Out of the 118 responders, 60% worked in a university hospital, 97% as consultants, of whom 60% have already prescribed biosimilars in the last year. Only 17% of responders have no access to biosimilars. Most responders regarded cost sparing (92.4%) as the main advantage of biosimilars, immunogenicity (69%) as their main concern, and estimated that post-marketing pharmacovigilance, well-designed RCT, and further study of risk profile were needed (30.5%, 27%, and 32.2% respectively, with a 30%–40% reduction since 2013.). Only 35% of physicians agreed that biosimilars should carry distinct International Nonproprietary Names, compared with 66% in 2013. About prescription, 89.8% disagreed with automatic replacement of the originator with a biosimilar by a pharmacist, although 12.7% would support such substitution for new prescriptions, and in all patients respectively.
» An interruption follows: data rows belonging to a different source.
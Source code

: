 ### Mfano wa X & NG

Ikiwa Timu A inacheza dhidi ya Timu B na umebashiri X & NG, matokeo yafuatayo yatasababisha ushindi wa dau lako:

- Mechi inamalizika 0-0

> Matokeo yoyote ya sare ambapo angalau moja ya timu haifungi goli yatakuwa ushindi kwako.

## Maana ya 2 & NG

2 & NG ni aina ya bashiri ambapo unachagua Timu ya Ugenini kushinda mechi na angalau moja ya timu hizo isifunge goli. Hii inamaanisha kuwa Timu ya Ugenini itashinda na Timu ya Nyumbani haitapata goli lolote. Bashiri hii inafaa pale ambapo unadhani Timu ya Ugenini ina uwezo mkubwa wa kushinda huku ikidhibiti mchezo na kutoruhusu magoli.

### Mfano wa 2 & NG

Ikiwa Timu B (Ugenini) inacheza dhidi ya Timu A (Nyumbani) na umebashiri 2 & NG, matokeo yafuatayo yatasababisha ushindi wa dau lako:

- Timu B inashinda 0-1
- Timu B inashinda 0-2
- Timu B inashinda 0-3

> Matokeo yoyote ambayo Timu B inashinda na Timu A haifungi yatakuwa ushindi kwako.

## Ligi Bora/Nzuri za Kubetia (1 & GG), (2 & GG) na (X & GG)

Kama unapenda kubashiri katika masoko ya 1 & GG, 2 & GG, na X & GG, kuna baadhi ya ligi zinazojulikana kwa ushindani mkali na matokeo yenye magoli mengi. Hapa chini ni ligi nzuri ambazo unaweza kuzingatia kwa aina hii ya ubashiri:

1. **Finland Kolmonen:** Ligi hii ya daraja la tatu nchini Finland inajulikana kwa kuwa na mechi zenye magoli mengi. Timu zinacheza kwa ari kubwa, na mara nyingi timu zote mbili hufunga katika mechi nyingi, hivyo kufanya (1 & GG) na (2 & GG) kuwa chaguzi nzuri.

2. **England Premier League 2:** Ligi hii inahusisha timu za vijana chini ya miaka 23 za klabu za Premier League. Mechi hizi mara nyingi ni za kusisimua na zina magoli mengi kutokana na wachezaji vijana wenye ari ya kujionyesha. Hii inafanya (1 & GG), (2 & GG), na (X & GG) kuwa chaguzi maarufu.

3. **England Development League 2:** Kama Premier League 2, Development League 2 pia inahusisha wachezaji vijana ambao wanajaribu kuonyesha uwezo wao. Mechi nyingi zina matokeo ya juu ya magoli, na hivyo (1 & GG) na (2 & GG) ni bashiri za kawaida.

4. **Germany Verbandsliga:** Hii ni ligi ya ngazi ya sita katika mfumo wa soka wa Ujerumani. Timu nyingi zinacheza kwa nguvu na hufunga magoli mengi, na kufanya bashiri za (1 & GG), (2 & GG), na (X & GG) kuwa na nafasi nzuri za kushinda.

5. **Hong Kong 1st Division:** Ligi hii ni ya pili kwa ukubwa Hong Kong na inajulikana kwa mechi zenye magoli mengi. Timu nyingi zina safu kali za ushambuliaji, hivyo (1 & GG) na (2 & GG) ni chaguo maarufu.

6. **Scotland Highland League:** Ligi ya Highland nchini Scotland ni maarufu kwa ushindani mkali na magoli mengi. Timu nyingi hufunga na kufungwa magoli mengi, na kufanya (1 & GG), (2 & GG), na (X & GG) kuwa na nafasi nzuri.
Most clinicians still believe that medical societies should promote information about biosimilars (75%), but there is less need for collaborating with health institutions to develop rules on the use of biosimilars (47%), promoting guidelines (26%), and creating multispecialty safety registries (52%). The originator and biosimilar mAb were considered interchangeable for 44.4% of responders, compared with 6% in 2013, and additional 27.4% of physicians would switch to a biosimilar after informing the patient. Only 32.2% were against the extrapolation across indications, and only 25% would not extrapolate data across IBD. Education about biosimilars was judged fair and adequate by 56% of physicians, and unneeded for 16% of them. Finally, only 19.5% felt little or not confidence in the use of biosimilar mAb, as compared with 63% in 2013.

Conclusion

IBD specialists are generally informed and well educated about biosimilars. Compared with reports from 2013, there are fewer concerns and more confidence about their use in clinical practice.